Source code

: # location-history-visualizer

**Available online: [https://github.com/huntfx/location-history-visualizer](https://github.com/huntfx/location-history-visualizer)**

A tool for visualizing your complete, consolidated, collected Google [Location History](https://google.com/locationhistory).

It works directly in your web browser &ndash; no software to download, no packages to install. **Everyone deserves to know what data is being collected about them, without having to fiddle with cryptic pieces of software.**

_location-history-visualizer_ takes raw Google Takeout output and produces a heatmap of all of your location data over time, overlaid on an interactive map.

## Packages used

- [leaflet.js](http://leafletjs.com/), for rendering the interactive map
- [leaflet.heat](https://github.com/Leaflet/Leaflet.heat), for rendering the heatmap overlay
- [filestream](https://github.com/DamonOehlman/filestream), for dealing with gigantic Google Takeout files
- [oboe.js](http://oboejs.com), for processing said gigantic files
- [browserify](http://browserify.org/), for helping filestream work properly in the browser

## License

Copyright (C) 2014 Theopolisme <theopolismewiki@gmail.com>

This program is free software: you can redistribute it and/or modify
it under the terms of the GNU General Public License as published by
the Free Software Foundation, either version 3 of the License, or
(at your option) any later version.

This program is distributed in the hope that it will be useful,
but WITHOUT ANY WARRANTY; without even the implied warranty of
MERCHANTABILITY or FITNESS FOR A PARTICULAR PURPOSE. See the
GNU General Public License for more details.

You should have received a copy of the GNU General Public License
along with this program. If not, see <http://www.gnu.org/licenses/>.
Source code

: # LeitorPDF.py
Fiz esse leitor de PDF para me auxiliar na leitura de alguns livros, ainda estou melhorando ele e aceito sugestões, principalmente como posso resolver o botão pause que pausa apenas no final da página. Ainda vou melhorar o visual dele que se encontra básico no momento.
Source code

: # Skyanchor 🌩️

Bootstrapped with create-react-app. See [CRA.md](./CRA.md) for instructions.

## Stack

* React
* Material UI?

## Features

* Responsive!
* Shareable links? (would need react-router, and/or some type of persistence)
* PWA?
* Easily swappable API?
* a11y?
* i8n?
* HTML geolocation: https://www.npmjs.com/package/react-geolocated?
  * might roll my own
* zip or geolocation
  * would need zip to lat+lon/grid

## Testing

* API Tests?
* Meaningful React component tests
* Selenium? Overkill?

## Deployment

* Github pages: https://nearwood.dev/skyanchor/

## Your task
Of the lines above, extract only those from the line with "- [oboe.js](http://oboejs.com), for" to the line with "Fiz esse leitor", both included, exactly as written.

## Result of this task
- [oboe.js](http://oboejs.com), for processing said gigantic files
- [browserify](http://browserify.org/), for helping filestream work properly in the browser

## License

Copyright (C) 2014 Theopolisme <theopolismewiki@gmail.com>

This program is free software: you can redistribute it and/or modify
it under the terms of the GNU General Public License as published by
the Free Software Foundation, either version 3 of the License, or
(at your option) any later version.

This program is distributed in the hope that it will be useful,
but WITHOUT ANY WARRANTY; without even the implied warranty of
MERCHANTABILITY or FITNESS FOR A PARTICULAR PURPOSE. See the
GNU General Public License for more details.

You should have received a copy of the GNU General Public License
along with this program. If not, see <http://www.gnu.org/licenses/>.
Source code

: # LeitorPDF.py
Fiz esse leitor de PDF para me auxiliar na leitura de alguns livros, ainda estou melhorando ele e aceito sugestões, principalmente como posso resolver o botão pause que pausa apenas no final da página. Ainda vou melhorar o visual dele que se encontra básico no momento.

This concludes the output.